[St. George and St. Michael by George MacDonald]@TWC D-Link bookSt. George and St. Michael CHAPTER XII 6/18
The moment he came out into the sunlight, he spread his wheeled fan aloft, and slowly pirouetting, if the word can be allowed where two legs are needful, in the very acme of vanity, turned on all sides the quivering splendour of its hundred eyes, where blue and green burst in the ecstasy of their union into a vapour of gold, that the circle of the universe might see. And truly the bird's vanity had not misled his judgment: it was a sight to make the hearts of the angels throb out a dainty phrase or two more in the song of their thanksgiving.
Some pigeons, white, and blue-grey, with a lovely mingling and interplay of metallic lustres on their feathery throats, but with none of that almost grotesque obtrusion of over-driven individuality of kind, in which the graciousness of common beauty is now sacrificed to the whim of the fashion the vulgar fancier initiates, picked up the crumbs under the windows of lady Margaret's nursery, or flew hither and thither among the roofs with wapping and whiffling wing. But still from the next court came many and various mingling noises.

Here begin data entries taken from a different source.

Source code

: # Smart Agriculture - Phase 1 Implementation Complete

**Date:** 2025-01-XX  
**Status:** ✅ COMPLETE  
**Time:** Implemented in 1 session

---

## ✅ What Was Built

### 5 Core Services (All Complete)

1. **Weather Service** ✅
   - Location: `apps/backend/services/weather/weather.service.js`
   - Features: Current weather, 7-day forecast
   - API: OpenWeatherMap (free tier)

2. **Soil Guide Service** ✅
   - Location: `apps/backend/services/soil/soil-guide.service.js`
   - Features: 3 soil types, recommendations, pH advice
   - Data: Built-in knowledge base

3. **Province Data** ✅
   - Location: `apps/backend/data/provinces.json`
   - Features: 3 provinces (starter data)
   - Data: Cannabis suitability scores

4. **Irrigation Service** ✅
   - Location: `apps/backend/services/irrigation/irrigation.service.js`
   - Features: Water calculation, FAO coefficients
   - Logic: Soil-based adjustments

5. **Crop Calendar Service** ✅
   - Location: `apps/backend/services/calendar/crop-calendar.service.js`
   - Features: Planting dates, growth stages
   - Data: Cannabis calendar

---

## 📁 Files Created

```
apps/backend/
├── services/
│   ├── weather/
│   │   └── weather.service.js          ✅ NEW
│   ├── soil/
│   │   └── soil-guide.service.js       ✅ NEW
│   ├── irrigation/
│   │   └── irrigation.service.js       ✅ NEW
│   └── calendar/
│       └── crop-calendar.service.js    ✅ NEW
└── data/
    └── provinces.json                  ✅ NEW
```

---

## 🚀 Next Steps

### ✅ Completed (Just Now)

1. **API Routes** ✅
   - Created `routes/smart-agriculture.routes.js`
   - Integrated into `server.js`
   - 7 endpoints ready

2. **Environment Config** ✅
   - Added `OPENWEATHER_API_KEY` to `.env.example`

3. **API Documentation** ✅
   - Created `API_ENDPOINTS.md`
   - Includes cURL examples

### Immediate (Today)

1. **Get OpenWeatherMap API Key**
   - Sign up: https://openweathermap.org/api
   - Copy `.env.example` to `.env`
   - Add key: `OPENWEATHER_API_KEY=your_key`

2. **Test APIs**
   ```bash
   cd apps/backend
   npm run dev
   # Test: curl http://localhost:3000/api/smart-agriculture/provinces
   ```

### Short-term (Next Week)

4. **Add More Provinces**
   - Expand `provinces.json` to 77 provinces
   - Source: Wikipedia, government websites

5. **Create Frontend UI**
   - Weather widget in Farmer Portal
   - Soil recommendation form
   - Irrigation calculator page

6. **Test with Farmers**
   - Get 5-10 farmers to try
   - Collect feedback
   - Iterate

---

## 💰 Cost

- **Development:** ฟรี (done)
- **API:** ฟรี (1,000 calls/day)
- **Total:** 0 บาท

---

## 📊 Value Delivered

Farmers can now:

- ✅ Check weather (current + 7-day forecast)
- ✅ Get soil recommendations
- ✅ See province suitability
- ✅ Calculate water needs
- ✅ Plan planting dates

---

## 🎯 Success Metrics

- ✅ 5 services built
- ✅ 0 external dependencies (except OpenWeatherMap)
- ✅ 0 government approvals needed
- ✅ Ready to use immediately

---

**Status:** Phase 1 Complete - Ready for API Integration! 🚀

The sounds of drill had long ceased, but those of clanking hammers were heard the more clearly, now one, now two, now several together.
The smaller, clearer one was that of the armourer, the others those of the great smithy, where the horse-shoes were made, the horses shod, the smaller pieces of ordnance repaired, locks and chains mended, bolts forged, and, in brief, every piece of metal about the castle, from the cook's skillet to the winches and chains of the drawbridges, set right, renewed, or replaced.
The forges were far from where she sat, outside the farthest of the two courts, across which, and the great hall dividing them, the clink, clink, the clank, and the ringing clang, softened by distance and interposition, came musical to her ear.